> **Records from a data collection**
[Start of Attachment]

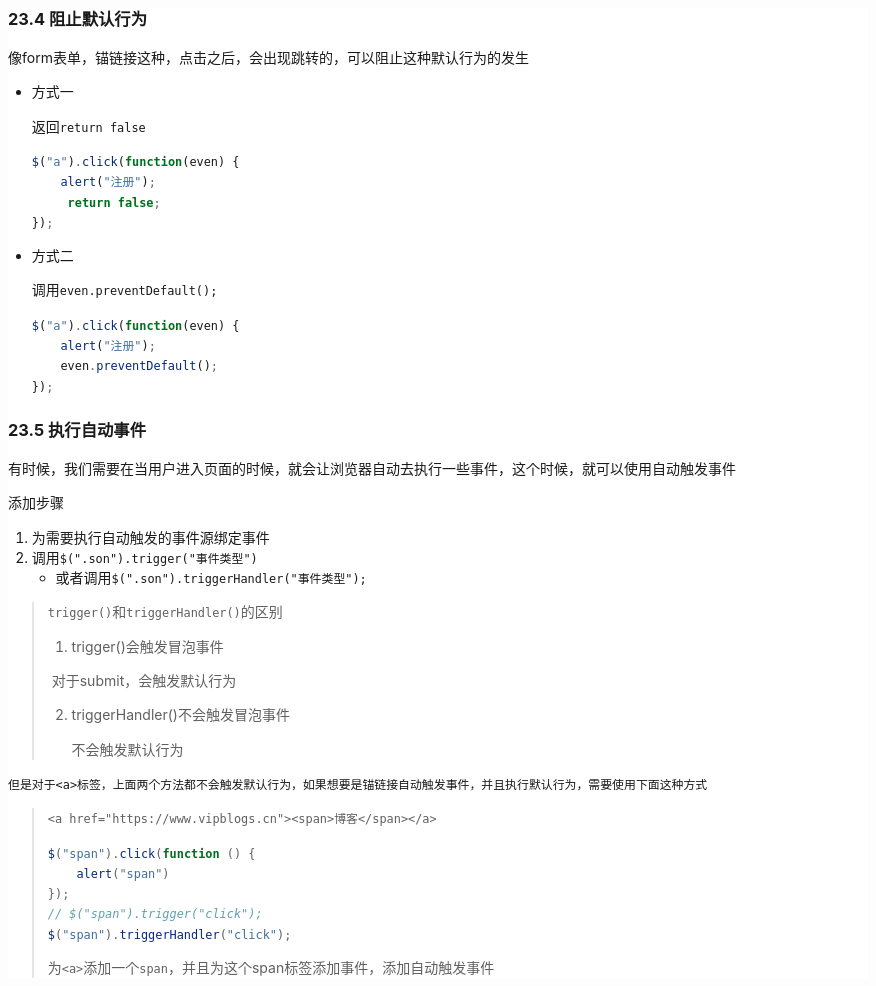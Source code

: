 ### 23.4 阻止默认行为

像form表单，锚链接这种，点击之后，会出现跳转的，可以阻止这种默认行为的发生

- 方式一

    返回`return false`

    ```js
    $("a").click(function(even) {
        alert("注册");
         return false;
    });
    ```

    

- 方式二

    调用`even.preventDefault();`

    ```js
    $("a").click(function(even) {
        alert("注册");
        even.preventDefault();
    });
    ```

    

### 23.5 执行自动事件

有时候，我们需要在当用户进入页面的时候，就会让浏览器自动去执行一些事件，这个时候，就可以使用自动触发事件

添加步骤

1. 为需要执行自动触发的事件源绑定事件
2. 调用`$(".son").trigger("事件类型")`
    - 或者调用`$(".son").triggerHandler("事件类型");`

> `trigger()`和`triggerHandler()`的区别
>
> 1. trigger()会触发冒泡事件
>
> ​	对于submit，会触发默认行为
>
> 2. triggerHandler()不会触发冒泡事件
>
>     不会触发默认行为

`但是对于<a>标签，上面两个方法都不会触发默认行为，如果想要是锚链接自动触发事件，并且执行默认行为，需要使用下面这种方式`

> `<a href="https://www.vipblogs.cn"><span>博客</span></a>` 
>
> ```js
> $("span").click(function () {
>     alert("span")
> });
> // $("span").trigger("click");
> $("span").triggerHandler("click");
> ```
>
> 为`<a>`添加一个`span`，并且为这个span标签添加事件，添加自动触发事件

[End of Attachment]
[Start of Attachment]

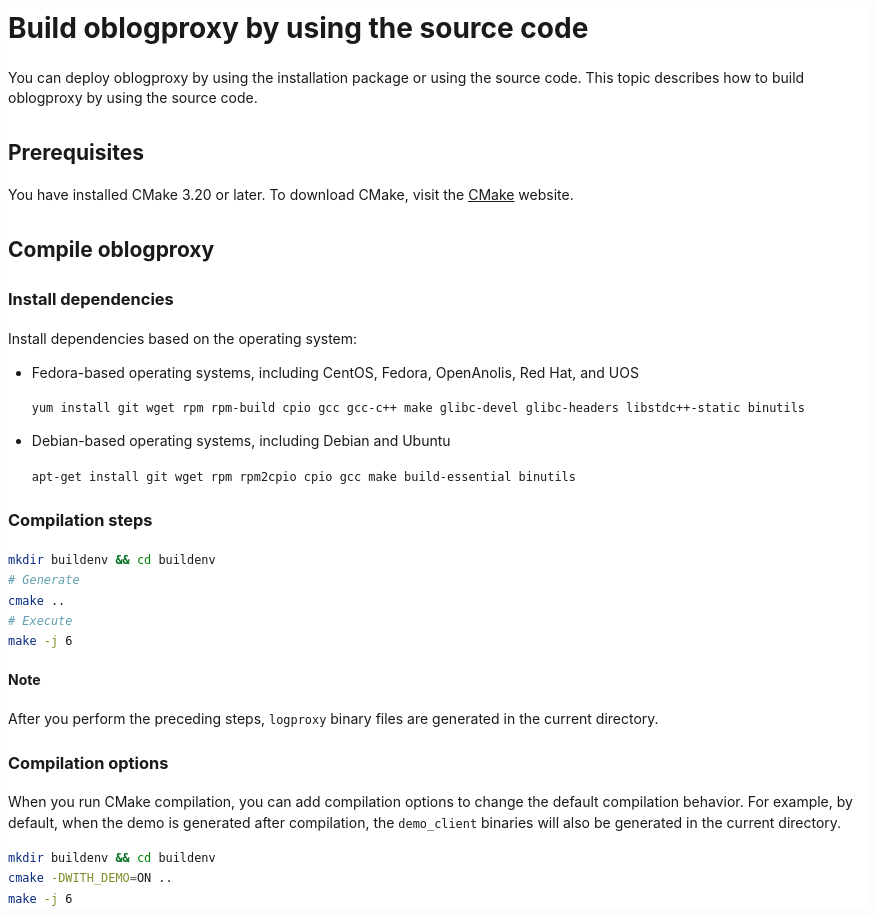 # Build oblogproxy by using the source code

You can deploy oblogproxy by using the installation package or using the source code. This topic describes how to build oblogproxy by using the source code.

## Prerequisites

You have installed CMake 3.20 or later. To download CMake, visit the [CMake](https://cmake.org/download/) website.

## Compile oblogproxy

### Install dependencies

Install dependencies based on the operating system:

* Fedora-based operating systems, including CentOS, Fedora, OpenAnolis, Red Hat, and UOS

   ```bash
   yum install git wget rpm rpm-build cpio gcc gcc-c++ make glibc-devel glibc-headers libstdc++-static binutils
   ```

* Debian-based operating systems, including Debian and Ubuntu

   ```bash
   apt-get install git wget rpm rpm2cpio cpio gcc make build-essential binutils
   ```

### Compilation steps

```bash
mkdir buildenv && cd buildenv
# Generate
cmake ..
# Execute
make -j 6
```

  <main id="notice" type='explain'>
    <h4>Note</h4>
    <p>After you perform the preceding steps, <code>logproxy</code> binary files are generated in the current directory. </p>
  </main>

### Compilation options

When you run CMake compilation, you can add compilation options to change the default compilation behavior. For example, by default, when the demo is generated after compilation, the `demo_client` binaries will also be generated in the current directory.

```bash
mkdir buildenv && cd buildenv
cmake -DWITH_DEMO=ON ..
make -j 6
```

[End of Attachment]
[Start of Attachment]

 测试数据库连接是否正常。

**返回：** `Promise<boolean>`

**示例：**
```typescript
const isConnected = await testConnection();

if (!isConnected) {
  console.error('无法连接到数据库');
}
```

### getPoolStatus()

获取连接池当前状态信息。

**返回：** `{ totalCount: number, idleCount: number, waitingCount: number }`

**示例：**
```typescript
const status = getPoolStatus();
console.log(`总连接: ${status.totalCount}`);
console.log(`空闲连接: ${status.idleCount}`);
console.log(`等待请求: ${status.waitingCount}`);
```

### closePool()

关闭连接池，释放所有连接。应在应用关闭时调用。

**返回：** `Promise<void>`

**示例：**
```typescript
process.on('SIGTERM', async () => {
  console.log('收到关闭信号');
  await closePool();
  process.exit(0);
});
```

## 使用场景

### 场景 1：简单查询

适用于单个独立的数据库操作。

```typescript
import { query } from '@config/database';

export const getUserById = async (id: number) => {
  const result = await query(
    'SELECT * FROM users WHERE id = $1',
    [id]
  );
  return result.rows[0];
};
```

[End of Attachment]

Each line above that includes the word "idleCount" is to be copied.

> **ANSWER FOR THIS EXERCISE**
**返回：** `{ totalCount: number, idleCount: number, waitingCount: number }`
console.log(`空闲连接: ${status.idleCount}`);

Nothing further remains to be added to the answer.